The state government had earlier decided to pay Rs.200,000.

At least 14 villagers were killed in police firing when the villagers of Nandigram area, in East Midnapore district, resisted the entry of cops.

Roy denied reports that orders for the police firing came from the state secretariat.

The home secretary said the situation was peaceful in Nandigram and most of the people displaced in last month’s violence had returned to their homes. “There are only around 100 people who are homeless in the district,” he said.

To a question about the involvement of Maoists in the violence, he said a team of Intelligence Bureau officials was in the district to nab the rebels.

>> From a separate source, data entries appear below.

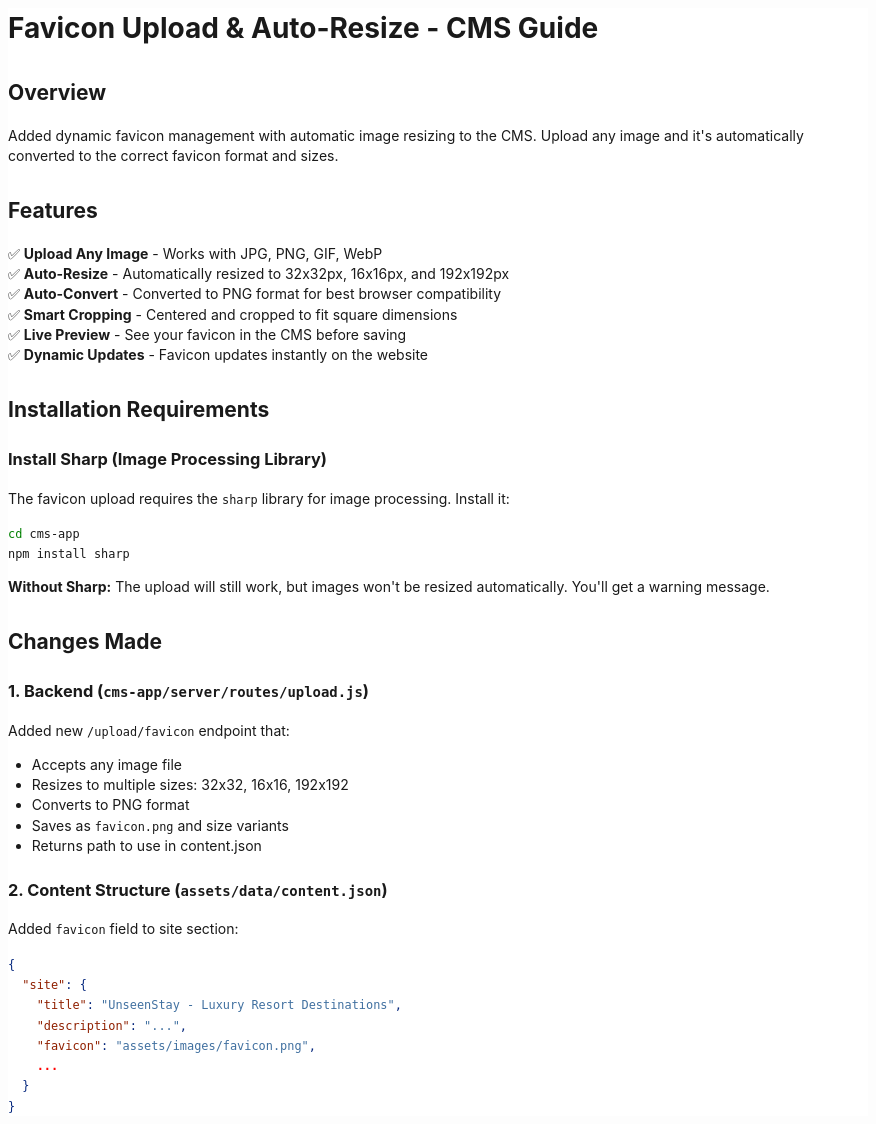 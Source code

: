 # Favicon Upload & Auto-Resize - CMS Guide

## Overview
Added dynamic favicon management with automatic image resizing to the CMS. Upload any image and it's automatically converted to the correct favicon format and sizes.

## Features

✅ **Upload Any Image** - Works with JPG, PNG, GIF, WebP  
✅ **Auto-Resize** - Automatically resized to 32x32px, 16x16px, and 192x192px  
✅ **Auto-Convert** - Converted to PNG format for best browser compatibility  
✅ **Smart Cropping** - Centered and cropped to fit square dimensions  
✅ **Live Preview** - See your favicon in the CMS before saving  
✅ **Dynamic Updates** - Favicon updates instantly on the website  

## Installation Requirements

### Install Sharp (Image Processing Library)

The favicon upload requires the `sharp` library for image processing. Install it:

```bash
cd cms-app
npm install sharp
```

**Without Sharp:** The upload will still work, but images won't be resized automatically. You'll get a warning message.

## Changes Made

### 1. **Backend** (`cms-app/server/routes/upload.js`)
Added new `/upload/favicon` endpoint that:
- Accepts any image file
- Resizes to multiple sizes: 32x32, 16x16, 192x192
- Converts to PNG format
- Saves as `favicon.png` and size variants
- Returns path to use in content.json

### 2. **Content Structure** (`assets/data/content.json`)
Added `favicon` field to site section:

```json
{
  "site": {
    "title": "UnseenStay - Luxury Resort Destinations",
    "description": "...",
    "favicon": "assets/images/favicon.png",
    ...
  }
}
```
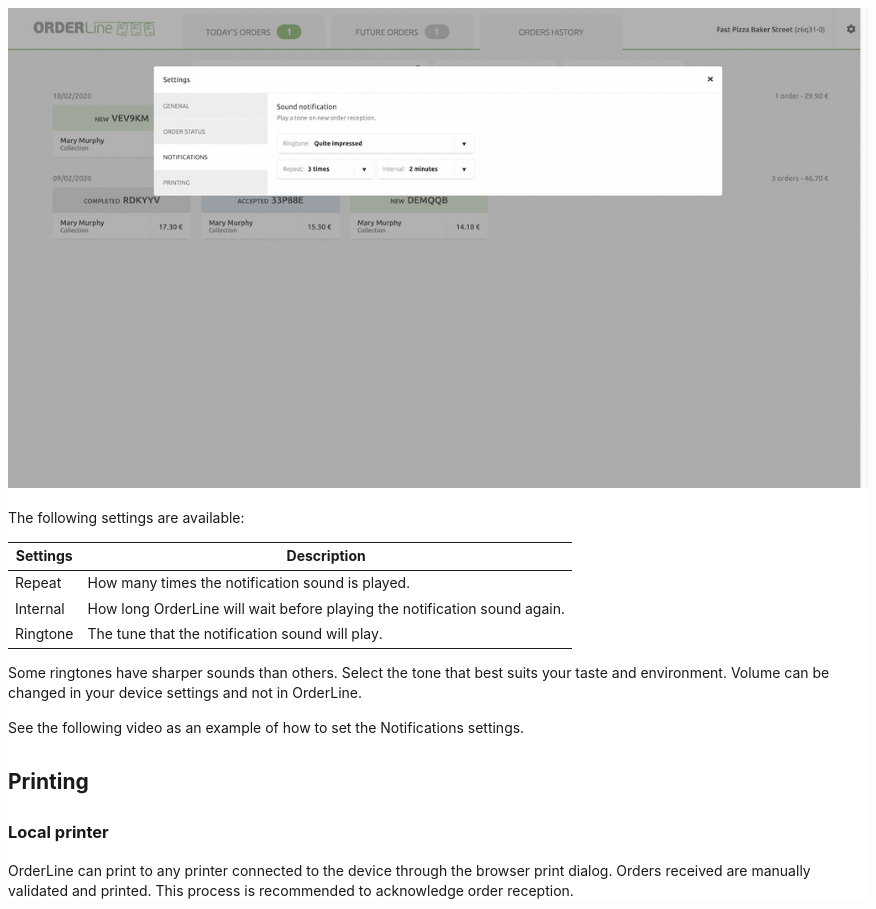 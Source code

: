 ![Notifications settings](../images/016-en-settings-notifications.png)

The following settings are available:

| Settings | Description                                                               |
| -------- | ------------------------------------------------------------------------- |
| Repeat   | How many times the notification sound is played.                          |
| Internal | How long OrderLine will wait before playing the notification sound again. |
| Ringtone | The tune that the notification sound will play.                           |

Some ringtones have sharper sounds than others. Select the tone that best suits your taste and environment. Volume can be changed in your device settings and not in OrderLine.

See the following video as an example of how to set the Notifications settings.

<video controls title="OrderLine Set Notifications Settings Examples">
  <source src="../images/025-en-settings-notifications.webm" type="video/webm"/>
</video>

## Printing

### Local printer

OrderLine can print to any printer connected to the device through the browser print dialog. Orders received are manually validated and printed. This process is recommended to acknowledge order reception.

Regarding complaints of police releasing criminals caught by Central Reserve Police Force (CRPF), Roy said the state government had received a specific case in this regard but declined to elaborate.

A division bench of the high court comprising Chief Justice S.S. Nijjar and Justice Pinaki Chandra Ghosh on Nov 16 described the police firing in Nandigram as “illegal and unconstitutional”.

It ordered the state government to pay Rs.500,000 to the family members of those who were killed in the firing, Rs.200,000 to those who were raped and to sanction Rs.100,000 for each of the injured.

The court had initiated suo moto public interest litigation (PIL) and asked the Central Bureau of Investigation (CBI) to probe the police firing and submit a report within a week.

The court also ordered the CBI to continue its probe into the violence in Nandigram and submit a detailed report within a month.

Nadigram, about 150 km from here, flared up in January over proposed land acquisition for a special economic zone (SEZ), including a chemical hub – a plan which was scrapped by the state government in the face of stiff resistance from the villagers.

However, 35 people have died there in the repeated flare-ups in a political turf war between the ruling Communist Party of India-Marxist (CPI-M) and the opposition-backed Bhumi Uchched Pratirodh Committee (BUPC).